Managed Care Program
R/E Code Description MMC MLTC
N1 Regular SNF Rate - MC Enrollee X
N2 SNF AIDS - MC Enrollee X
N3 SNF Neuro-Behavioral - MC Enrollee X
N4 SNF Traumatic Brain Injury-MC Enrollee X
N5 SNF Ventilator Dependent - MC Enrollee X
N6 Any MLTC enrollee X
N7 NH Budgeting Approved-Awaiting M/C Enrollment X X

Rosters

  • MCOs will receive pertinent enrollee information via the Roster system and a Nursing Home report.

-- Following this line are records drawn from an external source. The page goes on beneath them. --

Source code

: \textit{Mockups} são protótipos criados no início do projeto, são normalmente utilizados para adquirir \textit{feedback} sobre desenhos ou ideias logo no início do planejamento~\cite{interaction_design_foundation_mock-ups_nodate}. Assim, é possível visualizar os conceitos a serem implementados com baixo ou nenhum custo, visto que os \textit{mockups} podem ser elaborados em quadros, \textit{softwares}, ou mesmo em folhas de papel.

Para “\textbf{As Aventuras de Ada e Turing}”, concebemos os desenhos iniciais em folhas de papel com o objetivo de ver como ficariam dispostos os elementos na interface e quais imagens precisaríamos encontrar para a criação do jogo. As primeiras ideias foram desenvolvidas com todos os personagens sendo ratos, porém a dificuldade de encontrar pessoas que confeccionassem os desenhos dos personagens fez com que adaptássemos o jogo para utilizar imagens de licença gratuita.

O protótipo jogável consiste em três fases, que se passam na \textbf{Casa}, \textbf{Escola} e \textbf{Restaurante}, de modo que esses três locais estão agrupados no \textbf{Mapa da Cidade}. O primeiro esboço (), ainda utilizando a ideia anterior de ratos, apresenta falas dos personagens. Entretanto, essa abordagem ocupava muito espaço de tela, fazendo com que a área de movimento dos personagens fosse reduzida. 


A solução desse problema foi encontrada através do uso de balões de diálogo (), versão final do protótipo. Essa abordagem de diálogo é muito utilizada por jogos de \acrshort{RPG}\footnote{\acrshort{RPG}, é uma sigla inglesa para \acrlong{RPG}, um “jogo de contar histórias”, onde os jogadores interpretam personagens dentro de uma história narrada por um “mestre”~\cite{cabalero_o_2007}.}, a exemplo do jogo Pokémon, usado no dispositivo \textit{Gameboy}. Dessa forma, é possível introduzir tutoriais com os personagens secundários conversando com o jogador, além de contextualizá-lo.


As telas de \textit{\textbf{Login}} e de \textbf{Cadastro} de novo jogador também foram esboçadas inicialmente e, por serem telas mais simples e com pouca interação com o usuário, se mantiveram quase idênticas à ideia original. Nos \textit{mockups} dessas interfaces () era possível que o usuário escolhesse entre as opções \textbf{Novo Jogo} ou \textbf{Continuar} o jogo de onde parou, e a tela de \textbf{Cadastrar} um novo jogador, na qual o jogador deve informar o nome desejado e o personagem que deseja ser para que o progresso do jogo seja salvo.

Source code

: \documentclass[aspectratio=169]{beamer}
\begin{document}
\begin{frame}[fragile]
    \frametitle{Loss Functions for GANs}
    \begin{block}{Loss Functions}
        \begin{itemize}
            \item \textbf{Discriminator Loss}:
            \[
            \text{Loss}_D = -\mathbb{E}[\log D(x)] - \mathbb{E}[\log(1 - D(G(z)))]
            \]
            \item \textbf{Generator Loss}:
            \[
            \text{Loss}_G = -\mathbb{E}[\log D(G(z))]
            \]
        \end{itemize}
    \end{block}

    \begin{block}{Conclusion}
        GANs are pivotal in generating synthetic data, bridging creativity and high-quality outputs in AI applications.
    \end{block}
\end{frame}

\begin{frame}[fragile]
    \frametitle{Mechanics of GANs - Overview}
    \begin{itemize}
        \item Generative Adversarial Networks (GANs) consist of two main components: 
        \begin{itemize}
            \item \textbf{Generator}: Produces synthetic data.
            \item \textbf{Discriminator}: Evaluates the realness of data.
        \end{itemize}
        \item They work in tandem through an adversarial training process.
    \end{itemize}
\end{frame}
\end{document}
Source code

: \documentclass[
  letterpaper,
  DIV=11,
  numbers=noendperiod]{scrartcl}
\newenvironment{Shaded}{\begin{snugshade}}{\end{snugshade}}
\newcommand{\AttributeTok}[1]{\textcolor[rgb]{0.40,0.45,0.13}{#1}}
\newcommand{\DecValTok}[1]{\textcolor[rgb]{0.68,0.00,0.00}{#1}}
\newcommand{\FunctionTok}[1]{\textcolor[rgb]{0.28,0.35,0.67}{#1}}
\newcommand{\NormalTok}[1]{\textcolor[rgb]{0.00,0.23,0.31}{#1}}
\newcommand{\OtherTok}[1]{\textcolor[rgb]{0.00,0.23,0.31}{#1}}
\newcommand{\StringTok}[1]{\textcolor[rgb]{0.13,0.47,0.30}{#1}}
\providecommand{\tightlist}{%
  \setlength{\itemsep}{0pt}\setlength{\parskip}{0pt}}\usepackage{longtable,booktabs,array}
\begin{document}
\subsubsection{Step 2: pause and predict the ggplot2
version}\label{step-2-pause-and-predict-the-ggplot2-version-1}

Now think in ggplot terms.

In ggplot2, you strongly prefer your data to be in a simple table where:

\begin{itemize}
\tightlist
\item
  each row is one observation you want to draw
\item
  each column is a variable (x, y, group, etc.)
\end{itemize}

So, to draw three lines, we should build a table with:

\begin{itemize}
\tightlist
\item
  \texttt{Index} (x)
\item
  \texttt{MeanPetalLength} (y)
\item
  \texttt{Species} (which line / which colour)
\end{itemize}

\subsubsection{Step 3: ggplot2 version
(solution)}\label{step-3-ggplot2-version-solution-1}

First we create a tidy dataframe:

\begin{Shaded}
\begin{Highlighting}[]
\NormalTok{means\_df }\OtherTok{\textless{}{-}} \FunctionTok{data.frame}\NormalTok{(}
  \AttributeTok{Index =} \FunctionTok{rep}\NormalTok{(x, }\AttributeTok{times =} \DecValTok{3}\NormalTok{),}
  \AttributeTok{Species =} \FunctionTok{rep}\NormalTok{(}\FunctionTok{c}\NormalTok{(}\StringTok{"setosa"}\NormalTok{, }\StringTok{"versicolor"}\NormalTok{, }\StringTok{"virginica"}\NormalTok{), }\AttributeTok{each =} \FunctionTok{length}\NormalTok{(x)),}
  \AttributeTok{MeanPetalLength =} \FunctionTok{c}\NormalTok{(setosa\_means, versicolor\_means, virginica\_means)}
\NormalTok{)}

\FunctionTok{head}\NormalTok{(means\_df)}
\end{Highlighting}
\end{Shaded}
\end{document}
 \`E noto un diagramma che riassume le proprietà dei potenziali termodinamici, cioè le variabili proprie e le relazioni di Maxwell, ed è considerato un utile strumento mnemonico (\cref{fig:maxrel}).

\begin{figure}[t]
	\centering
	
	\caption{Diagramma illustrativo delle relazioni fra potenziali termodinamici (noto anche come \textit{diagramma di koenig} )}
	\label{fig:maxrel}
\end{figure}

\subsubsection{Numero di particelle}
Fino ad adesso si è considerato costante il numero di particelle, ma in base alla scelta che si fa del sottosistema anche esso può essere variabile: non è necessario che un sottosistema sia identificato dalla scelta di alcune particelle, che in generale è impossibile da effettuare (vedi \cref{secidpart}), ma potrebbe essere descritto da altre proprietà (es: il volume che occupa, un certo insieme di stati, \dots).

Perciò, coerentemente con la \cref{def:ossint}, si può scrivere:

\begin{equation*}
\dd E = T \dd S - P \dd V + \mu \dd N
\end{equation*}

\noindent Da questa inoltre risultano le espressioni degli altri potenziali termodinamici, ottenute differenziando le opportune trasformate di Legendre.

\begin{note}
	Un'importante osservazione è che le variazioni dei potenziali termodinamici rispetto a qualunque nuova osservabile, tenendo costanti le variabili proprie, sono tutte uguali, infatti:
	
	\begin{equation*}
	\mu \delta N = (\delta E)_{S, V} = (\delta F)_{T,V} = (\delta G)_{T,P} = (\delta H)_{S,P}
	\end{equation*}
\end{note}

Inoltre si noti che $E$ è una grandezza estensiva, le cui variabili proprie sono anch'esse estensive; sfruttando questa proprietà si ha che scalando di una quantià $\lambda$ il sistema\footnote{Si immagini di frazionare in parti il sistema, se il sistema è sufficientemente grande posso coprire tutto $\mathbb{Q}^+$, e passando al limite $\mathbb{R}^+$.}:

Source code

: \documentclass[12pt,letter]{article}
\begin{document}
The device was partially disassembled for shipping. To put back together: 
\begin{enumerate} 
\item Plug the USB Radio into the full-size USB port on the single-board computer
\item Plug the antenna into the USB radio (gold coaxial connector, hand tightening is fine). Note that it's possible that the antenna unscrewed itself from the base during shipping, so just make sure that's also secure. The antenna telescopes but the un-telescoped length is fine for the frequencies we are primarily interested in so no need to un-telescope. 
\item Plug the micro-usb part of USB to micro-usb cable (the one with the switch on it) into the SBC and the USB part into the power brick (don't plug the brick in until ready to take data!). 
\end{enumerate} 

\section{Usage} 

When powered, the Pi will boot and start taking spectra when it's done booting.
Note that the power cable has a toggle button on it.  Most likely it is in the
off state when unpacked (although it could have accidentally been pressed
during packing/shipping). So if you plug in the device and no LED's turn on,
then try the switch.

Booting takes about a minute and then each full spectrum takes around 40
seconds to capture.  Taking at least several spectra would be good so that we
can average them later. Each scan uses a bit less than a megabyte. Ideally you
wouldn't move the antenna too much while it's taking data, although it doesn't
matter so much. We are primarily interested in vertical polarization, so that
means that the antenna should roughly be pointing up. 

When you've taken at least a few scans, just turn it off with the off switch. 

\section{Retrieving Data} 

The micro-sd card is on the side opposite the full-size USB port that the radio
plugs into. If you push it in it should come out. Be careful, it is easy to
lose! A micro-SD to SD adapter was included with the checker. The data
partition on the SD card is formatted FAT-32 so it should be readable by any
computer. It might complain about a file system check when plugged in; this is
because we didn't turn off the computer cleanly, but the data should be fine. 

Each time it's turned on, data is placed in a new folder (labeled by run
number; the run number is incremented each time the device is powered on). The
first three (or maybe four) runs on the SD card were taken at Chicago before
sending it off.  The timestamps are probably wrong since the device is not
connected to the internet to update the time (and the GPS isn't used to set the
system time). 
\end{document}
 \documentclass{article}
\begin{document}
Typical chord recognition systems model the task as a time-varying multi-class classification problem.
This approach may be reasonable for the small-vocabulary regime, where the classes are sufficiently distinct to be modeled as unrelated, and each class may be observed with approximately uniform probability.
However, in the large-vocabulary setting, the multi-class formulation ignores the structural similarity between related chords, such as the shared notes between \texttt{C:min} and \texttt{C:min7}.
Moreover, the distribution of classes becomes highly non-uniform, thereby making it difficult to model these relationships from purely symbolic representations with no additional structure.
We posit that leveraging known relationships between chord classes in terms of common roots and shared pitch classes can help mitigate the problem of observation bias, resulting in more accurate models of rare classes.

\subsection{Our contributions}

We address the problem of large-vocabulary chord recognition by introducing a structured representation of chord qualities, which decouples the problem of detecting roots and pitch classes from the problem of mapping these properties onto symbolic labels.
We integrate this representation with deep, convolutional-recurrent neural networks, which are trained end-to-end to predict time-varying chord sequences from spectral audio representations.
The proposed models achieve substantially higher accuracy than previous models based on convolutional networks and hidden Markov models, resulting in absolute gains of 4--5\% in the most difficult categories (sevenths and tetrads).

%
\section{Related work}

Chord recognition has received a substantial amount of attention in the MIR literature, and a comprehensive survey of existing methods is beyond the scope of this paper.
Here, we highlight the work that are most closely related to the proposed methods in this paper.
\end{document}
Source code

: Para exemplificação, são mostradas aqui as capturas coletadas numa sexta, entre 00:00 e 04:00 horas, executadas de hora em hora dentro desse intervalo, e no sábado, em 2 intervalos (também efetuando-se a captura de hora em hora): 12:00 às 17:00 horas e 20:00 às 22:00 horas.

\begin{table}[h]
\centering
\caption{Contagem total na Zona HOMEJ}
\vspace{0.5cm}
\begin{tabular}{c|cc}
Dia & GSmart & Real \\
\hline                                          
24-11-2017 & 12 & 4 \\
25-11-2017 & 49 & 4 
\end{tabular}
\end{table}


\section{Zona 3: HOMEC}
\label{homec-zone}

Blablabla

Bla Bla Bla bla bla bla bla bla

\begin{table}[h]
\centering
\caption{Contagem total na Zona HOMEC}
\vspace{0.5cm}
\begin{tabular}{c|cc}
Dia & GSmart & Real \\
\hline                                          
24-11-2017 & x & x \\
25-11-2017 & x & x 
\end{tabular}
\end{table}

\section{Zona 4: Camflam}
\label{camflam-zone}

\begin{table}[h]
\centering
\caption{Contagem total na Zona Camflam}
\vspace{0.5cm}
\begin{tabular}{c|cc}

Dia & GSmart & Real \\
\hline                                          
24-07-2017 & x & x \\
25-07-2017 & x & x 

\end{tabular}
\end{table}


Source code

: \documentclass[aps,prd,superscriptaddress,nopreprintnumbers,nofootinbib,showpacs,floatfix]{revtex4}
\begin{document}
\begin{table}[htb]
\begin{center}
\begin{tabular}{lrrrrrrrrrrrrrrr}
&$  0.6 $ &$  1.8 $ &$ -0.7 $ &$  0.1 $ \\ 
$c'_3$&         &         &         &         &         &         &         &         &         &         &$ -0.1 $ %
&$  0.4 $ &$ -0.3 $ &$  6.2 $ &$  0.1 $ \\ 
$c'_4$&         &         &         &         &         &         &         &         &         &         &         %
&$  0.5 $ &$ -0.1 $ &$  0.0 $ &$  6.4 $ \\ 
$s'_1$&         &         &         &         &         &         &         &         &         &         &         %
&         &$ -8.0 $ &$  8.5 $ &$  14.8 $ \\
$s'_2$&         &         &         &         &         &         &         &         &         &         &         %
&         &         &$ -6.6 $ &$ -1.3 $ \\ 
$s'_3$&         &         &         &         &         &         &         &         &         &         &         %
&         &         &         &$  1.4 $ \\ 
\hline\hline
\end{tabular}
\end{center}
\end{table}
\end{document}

Included on the distinct report will be:
    • District
    • CIN and Case Number
    • Restriction Exception (R/E) Code (N series)
    • NH Provider ID
    • Effective Date of Long Term placement
    • NAMI amount
  • Nursing Homes will continue to receive their FFS roster in the current method of delivery.

Plan Selection and Enrollment:

  • Consumers who must enroll in MMC or MLTC have 60 days to select a plan for enrollment.
  • Consumer will select from plans contracting with the nursing home in which the individual resides.
  • If a plan is not selected within 60 days, a plan that contracts with the nursing home will be assigned.
  • New York Medicaid CHOICE will be available to assist consumers with education and plan selection (in enrollment broker counties only).

Net Available Monthly Income (NAMI)

  • Plans are responsible for NAMI collection and may delegate this to the NH.
  • If not enrolled, LDSS will continue to notify NH of NAMI amount and any changes in NAMI.
  • Once enrolled or for current enrollees, the Local District will notify the Plan of the NAMI amount once eligibility determination is complete.
  • Local districts are responsible for notifying the Plan via the notice process of any NAMI changes not appearing in the budget.
  • Distribution of the Personal Needs Allowance should be coordinated between Plans and providers during the contracting process.